Mais il ne fallait pas que je m'arrête, la porte de sortie n'était plus qu'à quelques kilomètres. Jamais ils ne viendront me chercher là-bas.

Les passants habillés avec la tenue normalisée me regardaient curieusement. Il était rare de voir une jeune femme affolée, sprinter et peu vêtue de surcroîts. C'était même tabou.

Dans un dernier élan de courage, je grimpais à une clôture, les ferrailles métalliques m'égratignaient les jambes. Sans moindre mal, je sautais. Mon corps avait retrouvé toute sa vitalité. L'image de mon ancien corps raide mort resurgissait dans ma mémoire. Je me frappais le visage.

Ce n'est pas le moment de faiblir Amélia ! Me résonnai-je.

De l'autre côté, je me savais en sécurité. Je m'enfonçais dans un décor totalement différent d'il y à peine quelques minutes. Les bâtiments colorés avaient donné son nom au quartier rouge, mais pas que, c'était aussi l'endroit où l'autorité du régime n'osait s'introduire.

Tous les marginaux et les personnes rejetés de la société siègent ici. La particularité du système c'est qu'il épure dès la naissance les enfants qui ne s'inscrivent pas dans le moule. Mais il ne peut pas contrôler à vie la dérive de certains individus. Les personnes se cachent donc ici, entre les murs rouges et sales du quartier, pour ne pas finir martyre de cette société trop conformiste.

J'étais enfin arrivée à destination. Devant moi, le NUCLEA'BB, un bar miteux que j'avais l'habitude de fréquenter. A l'intérieur des murs transparents avec un liquide rouge qui coulait en discontinue, des tables noires. Les clients complètements raides gisaient ou planaient à leur place. Certain même appelait une fille ou deux pour aller passer un moment de détente dans une pièce du fond.

Je m'approchais du bar sombre qui ressemblait à une coque de bateau. Je regardais la carte. Aucun cocktail au menu, comme tous les soirs. Ce bar ne vend pas des prestations ordinaires. Ici on ne consomme que les substances les plus jouissives du moment.

« Oko ! » L'appelai-je.

La jeune barmaid à la peau sombre arriva, des dreadlocks fluo pendaient le long de son tee-shirt violet affichant le logo du bar. Malgré mon identité changée, elle hésita un moment, puis en apercevant la cicatrice sur mon poignet, elle s'exclama :

« Hey ! Amélia !

- Cela fait un moment que tu ne m'as pas donné de nouvelles ? Dit-elle en arborant une mine contrariée. J'étais super inquiète ! »
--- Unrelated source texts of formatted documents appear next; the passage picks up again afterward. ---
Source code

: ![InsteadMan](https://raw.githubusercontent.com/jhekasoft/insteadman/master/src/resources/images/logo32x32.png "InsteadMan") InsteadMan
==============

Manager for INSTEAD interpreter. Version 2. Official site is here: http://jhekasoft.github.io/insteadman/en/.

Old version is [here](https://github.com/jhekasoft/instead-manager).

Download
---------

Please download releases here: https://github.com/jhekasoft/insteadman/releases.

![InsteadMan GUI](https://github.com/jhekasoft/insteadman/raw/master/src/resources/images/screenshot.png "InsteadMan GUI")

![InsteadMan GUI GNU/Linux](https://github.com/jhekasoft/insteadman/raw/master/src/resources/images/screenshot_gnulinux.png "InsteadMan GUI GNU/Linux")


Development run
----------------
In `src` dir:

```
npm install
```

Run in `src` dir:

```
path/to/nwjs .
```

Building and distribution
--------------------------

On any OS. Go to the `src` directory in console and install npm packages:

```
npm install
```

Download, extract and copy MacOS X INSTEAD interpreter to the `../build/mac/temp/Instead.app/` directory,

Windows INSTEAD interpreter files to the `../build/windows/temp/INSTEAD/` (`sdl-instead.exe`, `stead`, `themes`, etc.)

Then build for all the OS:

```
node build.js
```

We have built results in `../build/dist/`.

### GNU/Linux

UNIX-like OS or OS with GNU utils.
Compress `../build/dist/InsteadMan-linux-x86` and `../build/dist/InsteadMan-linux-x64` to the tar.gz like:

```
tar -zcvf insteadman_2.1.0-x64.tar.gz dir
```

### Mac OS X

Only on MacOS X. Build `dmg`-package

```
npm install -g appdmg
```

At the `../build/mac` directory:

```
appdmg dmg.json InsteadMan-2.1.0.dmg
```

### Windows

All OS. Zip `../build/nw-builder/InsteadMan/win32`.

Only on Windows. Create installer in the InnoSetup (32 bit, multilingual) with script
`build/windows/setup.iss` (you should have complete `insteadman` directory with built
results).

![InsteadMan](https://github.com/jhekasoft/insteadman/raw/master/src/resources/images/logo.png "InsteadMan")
Quand je voyais ses yeux parcourir mon nouveau visage, je savais qu'elle comprenait ce que je venais d'endurer. Elle était une des seules qui connaissaient mon secret et qui m'aidaient à le cacher.

- Ils m'ont encore retrouvée....murmurai-je.

- Ces fils de chien ! Ils n'arrêteront jamais ! Comment ont-ils fait pour te localiser ?

- Je n'en ai aucune idée, moi qui pensais que sans la capsule...dis-je en touchant ma cicatrise affreuse sur mon poignet.

- C'est vraiment étrange ... Mais aussi pourquoi es-tu sortie du quartier ?

- J'ai mes raisons. Lui répondis-je.

- Soit, ne me dit rien, dit-elle vexée.

- Tu sais très bien pourquoi je suis sortie !

- Tes parents ? Mais la dernière fois les informations obtenues ne t'ont mené à rien. »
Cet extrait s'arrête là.